Required work:
Each entry, as given, must be output unchanged.
*** Begin section ***
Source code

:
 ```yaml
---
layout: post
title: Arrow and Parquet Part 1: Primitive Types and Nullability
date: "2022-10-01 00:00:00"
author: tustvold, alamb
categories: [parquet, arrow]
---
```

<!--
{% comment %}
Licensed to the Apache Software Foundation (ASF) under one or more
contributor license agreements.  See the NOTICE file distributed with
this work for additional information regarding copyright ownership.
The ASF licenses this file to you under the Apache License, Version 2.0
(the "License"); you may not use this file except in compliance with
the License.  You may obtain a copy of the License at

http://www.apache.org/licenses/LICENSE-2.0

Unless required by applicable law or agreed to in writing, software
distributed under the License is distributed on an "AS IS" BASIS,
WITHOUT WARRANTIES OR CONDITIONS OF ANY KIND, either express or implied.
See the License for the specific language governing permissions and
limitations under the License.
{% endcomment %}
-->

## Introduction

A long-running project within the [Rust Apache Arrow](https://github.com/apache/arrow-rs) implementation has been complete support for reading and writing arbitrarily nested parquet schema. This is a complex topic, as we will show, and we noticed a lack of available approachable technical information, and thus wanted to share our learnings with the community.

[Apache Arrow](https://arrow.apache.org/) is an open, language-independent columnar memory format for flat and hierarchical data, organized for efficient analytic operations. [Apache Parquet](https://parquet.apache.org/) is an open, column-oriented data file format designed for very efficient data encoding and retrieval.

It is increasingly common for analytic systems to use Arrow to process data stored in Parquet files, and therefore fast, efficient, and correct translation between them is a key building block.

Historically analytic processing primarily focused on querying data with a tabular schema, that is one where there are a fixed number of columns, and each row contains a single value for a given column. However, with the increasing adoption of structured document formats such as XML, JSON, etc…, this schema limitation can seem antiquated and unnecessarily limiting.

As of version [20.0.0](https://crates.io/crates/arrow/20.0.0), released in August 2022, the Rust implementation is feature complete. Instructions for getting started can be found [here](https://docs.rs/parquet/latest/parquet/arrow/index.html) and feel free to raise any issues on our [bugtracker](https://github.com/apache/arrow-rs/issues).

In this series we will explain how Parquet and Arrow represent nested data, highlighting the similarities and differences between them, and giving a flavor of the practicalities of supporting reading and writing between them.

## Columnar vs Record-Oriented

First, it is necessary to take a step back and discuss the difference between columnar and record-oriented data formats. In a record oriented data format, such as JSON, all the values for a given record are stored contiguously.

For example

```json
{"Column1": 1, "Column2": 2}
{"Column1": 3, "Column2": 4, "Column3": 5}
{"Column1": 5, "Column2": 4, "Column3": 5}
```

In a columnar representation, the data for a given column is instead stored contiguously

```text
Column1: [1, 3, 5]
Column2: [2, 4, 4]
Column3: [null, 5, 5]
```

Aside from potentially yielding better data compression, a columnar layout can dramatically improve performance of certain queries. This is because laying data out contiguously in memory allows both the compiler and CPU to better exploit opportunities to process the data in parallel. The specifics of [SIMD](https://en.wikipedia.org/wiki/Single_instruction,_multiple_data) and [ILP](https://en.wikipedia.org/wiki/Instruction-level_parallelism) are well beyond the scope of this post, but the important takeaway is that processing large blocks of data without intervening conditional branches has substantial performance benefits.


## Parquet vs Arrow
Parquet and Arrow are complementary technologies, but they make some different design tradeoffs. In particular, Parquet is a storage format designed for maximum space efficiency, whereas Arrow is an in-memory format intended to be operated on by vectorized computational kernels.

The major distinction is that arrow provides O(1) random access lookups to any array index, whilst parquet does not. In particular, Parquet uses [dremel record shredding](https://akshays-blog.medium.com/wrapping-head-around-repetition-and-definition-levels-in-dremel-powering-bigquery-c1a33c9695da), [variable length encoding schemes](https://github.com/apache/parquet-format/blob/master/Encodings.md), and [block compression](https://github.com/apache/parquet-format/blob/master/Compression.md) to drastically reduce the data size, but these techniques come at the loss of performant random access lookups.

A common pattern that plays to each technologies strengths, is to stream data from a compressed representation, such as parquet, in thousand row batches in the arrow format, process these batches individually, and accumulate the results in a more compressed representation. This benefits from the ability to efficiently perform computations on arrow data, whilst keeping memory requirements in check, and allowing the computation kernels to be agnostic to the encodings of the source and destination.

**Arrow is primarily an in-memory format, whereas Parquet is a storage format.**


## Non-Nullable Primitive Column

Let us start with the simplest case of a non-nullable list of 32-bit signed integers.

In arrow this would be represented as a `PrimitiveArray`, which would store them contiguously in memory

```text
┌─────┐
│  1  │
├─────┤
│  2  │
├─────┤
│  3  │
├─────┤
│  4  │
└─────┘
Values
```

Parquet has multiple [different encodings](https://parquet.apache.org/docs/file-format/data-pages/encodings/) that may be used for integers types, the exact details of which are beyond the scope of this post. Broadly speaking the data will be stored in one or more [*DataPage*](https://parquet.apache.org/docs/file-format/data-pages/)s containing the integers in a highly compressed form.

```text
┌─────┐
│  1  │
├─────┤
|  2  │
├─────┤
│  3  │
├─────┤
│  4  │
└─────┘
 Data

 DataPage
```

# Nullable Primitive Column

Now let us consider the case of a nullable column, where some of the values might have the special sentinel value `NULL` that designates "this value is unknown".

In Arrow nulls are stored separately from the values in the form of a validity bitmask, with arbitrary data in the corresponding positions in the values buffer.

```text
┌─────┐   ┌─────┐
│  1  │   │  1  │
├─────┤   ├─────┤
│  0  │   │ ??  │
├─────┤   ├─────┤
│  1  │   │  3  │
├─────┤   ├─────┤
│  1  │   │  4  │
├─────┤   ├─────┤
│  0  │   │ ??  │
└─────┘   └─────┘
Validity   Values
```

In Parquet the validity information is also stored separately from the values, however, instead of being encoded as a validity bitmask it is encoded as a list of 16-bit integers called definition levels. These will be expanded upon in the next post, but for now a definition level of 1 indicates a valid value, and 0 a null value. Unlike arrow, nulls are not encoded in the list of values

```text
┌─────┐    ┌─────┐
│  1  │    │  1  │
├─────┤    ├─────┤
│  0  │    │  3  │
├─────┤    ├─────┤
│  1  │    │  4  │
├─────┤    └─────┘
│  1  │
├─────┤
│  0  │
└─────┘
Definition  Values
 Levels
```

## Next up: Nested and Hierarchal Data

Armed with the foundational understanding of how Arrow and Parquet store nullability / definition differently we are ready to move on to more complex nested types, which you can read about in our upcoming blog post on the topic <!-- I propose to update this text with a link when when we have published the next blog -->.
*** End section ***
Solution for this exercise:
Source code

:
 ```yaml
---
layout: post
title: Arrow and Parquet Part 1: Primitive Types and Nullability
date: "2022-10-01 00:00:00"
author: tustvold, alamb
categories: [parquet, arrow]
---
```

<!--
{% comment %}
Licensed to the Apache Software Foundation (ASF) under one or more
contributor license agreements.  See the NOTICE file distributed with
this work for additional information regarding copyright ownership.
The ASF licenses this file to you under the Apache License, Version 2.0
(the "License"); you may not use this file except in compliance with
the License.  You may obtain a copy of the License at

http://www.apache.org/licenses/LICENSE-2.0

Unless required by applicable law or agreed to in writing, software
distributed under the License is distributed on an "AS IS" BASIS,
WITHOUT WARRANTIES OR CONDITIONS OF ANY KIND, either express or implied.
See the License for the specific language governing permissions and
limitations under the License.
{% endcomment %}
-->

## Introduction

A long-running project within the [Rust Apache Arrow](https://github.com/apache/arrow-rs) implementation has been complete support for reading and writing arbitrarily nested parquet schema. This is a complex topic, as we will show, and we noticed a lack of available approachable technical information, and thus wanted to share our learnings with the community.

[Apache Arrow](https://arrow.apache.org/) is an open, language-independent columnar memory format for flat and hierarchical data, organized for efficient analytic operations. [Apache Parquet](https://parquet.apache.org/) is an open, column-oriented data file format designed for very efficient data encoding and retrieval.

It is increasingly common for analytic systems to use Arrow to process data stored in Parquet files, and therefore fast, efficient, and correct translation between them is a key building block.

Historically analytic processing primarily focused on querying data with a tabular schema, that is one where there are a fixed number of columns, and each row contains a single value for a given column. However, with the increasing adoption of structured document formats such as XML, JSON, etc…, this schema limitation can seem antiquated and unnecessarily limiting.

As of version [20.0.0](https://crates.io/crates/arrow/20.0.0), released in August 2022, the Rust implementation is feature complete. Instructions for getting started can be found [here](https://docs.rs/parquet/latest/parquet/arrow/index.html) and feel free to raise any issues on our [bugtracker](https://github.com/apache/arrow-rs/issues).

In this series we will explain how Parquet and Arrow represent nested data, highlighting the similarities and differences between them, and giving a flavor of the practicalities of supporting reading and writing between them.

## Columnar vs Record-Oriented

First, it is necessary to take a step back and discuss the difference between columnar and record-oriented data formats. In a record oriented data format, such as JSON, all the values for a given record are stored contiguously.

For example

```json
{"Column1": 1, "Column2": 2}
{"Column1": 3, "Column2": 4, "Column3": 5}
{"Column1": 5, "Column2": 4, "Column3": 5}
```

In a columnar representation, the data for a given column is instead stored contiguously

```text
Column1: [1, 3, 5]
Column2: [2, 4, 4]
Column3: [null, 5, 5]
```

Aside from potentially yielding better data compression, a columnar layout can dramatically improve performance of certain queries. This is because laying data out contiguously in memory allows both the compiler and CPU to better exploit opportunities to process the data in parallel. The specifics of [SIMD](https://en.wikipedia.org/wiki/Single_instruction,_multiple_data) and [ILP](https://en.wikipedia.org/wiki/Instruction-level_parallelism) are well beyond the scope of this post, but the important takeaway is that processing large blocks of data without intervening conditional branches has substantial performance benefits.


## Parquet vs Arrow
Parquet and Arrow are complementary technologies, but they make some different design tradeoffs. In particular, Parquet is a storage format designed for maximum space efficiency, whereas Arrow is an in-memory format intended to be operated on by vectorized computational kernels.

The major distinction is that arrow provides O(1) random access lookups to any array index, whilst parquet does not. In particular, Parquet uses [dremel record shredding](https://akshays-blog.medium.com/wrapping-head-around-repetition-and-definition-levels-in-dremel-powering-bigquery-c1a33c9695da), [variable length encoding schemes](https://github.com/apache/parquet-format/blob/master/Encodings.md), and [block compression](https://github.com/apache/parquet-format/blob/master/Compression.md) to drastically reduce the data size, but these techniques come at the loss of performant random access lookups.

A common pattern that plays to each technologies strengths, is to stream data from a compressed representation, such as parquet, in thousand row batches in the arrow format, process these batches individually, and accumulate the results in a more compressed representation. This benefits from the ability to efficiently perform computations on arrow data, whilst keeping memory requirements in check, and allowing the computation kernels to be agnostic to the encodings of the source and destination.

**Arrow is primarily an in-memory format, whereas Parquet is a storage format.**


## Non-Nullable Primitive Column

Let us start with the simplest case of a non-nullable list of 32-bit signed integers.

In arrow this would be represented as a `PrimitiveArray`, which would store them contiguously in memory

```text
┌─────┐
│  1  │
├─────┤
│  2  │
├─────┤
│  3  │
├─────┤
│  4  │
└─────┘
Values
```

Parquet has multiple [different encodings](https://parquet.apache.org/docs/file-format/data-pages/encodings/) that may be used for integers types, the exact details of which are beyond the scope of this post. Broadly speaking the data will be stored in one or more [*DataPage*](https://parquet.apache.org/docs/file-format/data-pages/)s containing the integers in a highly compressed form.

```text
┌─────┐
│  1  │
├─────┤
|  2  │
├─────┤
│  3  │
├─────┤
│  4  │
└─────┘
 Data

 DataPage
```

# Nullable Primitive Column

Now let us consider the case of a nullable column, where some of the values might have the special sentinel value `NULL` that designates "this value is unknown".

In Arrow nulls are stored separately from the values in the form of a validity bitmask, with arbitrary data in the corresponding positions in the values buffer.

```text
┌─────┐   ┌─────┐
│  1  │   │  1  │
├─────┤   ├─────┤
│  0  │   │ ??  │
├─────┤   ├─────┤
│  1  │   │  3  │
├─────┤   ├─────┤
│  1  │   │  4  │
├─────┤   ├─────┤
│  0  │   │ ??  │
└─────┘   └─────┘
Validity   Values
```

In Parquet the validity information is also stored separately from the values, however, instead of being encoded as a validity bitmask it is encoded as a list of 16-bit integers called definition levels. These will be expanded upon in the next post, but for now a definition level of 1 indicates a valid value, and 0 a null value. Unlike arrow, nulls are not encoded in the list of values

```text
┌─────┐    ┌─────┐
│  1  │    │  1  │
├─────┤    ├─────┤
│  0  │    │  3  │
├─────┤    ├─────┤
│  1  │    │  4  │
├─────┤    └─────┘
│  1  │
├─────┤
│  0  │
└─────┘
Definition  Values
 Levels
```

## Next up: Nested and Hierarchal Data

Armed with the foundational understanding of how Arrow and Parquet store nullability / definition differently we are ready to move on to more complex nested types, which you can read about in our upcoming blog post on the topic <!-- I propose to update this text with a link when when we have published the next blog -->.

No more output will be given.